[Extracted data — start]
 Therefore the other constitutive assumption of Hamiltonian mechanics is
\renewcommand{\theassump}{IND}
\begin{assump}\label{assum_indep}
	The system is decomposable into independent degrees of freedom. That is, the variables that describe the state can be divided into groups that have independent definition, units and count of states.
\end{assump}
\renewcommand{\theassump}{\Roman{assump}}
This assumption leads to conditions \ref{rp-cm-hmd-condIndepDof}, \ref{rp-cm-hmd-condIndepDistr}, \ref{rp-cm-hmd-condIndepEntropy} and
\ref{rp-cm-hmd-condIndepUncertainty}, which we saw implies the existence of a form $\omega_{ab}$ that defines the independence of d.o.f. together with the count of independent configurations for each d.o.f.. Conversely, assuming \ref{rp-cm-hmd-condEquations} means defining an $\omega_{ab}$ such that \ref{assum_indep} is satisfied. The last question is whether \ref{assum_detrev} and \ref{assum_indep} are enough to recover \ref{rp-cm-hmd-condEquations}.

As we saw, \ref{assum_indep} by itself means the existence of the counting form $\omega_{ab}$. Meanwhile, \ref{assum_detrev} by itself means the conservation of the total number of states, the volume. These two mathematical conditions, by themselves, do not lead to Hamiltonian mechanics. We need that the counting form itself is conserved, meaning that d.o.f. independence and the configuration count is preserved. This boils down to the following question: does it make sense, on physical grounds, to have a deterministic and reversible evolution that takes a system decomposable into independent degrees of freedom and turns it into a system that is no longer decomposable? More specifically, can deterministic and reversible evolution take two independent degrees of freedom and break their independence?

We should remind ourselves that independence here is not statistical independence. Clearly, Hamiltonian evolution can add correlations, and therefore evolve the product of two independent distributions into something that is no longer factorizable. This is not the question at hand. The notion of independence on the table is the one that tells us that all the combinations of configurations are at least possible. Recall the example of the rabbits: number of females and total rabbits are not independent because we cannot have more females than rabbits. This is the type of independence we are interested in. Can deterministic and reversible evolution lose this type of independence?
[Extracted data — finish]
**Exercise aim:**
Print the whole listing once more, exactly as it stands.

**Written response:**
 Therefore the other constitutive assumption of Hamiltonian mechanics is
\renewcommand{\theassump}{IND}
\begin{assump}\label{assum_indep}
	The system is decomposable into independent degrees of freedom. That is, the variables that describe the state can be divided into groups that have independent definition, units and count of states.
\end{assump}
\renewcommand{\theassump}{\Roman{assump}}
This assumption leads to conditions \ref{rp-cm-hmd-condIndepDof}, \ref{rp-cm-hmd-condIndepDistr}, \ref{rp-cm-hmd-condIndepEntropy} and
\ref{rp-cm-hmd-condIndepUncertainty}, which we saw implies the existence of a form $\omega_{ab}$ that defines the independence of d.o.f. together with the count of independent configurations for each d.o.f.. Conversely, assuming \ref{rp-cm-hmd-condEquations} means defining an $\omega_{ab}$ such that \ref{assum_indep} is satisfied. The last question is whether \ref{assum_detrev} and \ref{assum_indep} are enough to recover \ref{rp-cm-hmd-condEquations}.

As we saw, \ref{assum_indep} by itself means the existence of the counting form $\omega_{ab}$. Meanwhile, \ref{assum_detrev} by itself means the conservation of the total number of states, the volume. These two mathematical conditions, by themselves, do not lead to Hamiltonian mechanics. We need that the counting form itself is conserved, meaning that d.o.f. independence and the configuration count is preserved. This boils down to the following question: does it make sense, on physical grounds, to have a deterministic and reversible evolution that takes a system decomposable into independent degrees of freedom and turns it into a system that is no longer decomposable? More specifically, can deterministic and reversible evolution take two independent degrees of freedom and break their independence?

We should remind ourselves that independence here is not statistical independence. Clearly, Hamiltonian evolution can add correlations, and therefore evolve the product of two independent distributions into something that is no longer factorizable. This is not the question at hand. The notion of independence on the table is the one that tells us that all the combinations of configurations are at least possible. Recall the example of the rabbits: number of females and total rabbits are not independent because we cannot have more females than rabbits. This is the type of independence we are interested in. Can deterministic and reversible evolution lose this type of independence?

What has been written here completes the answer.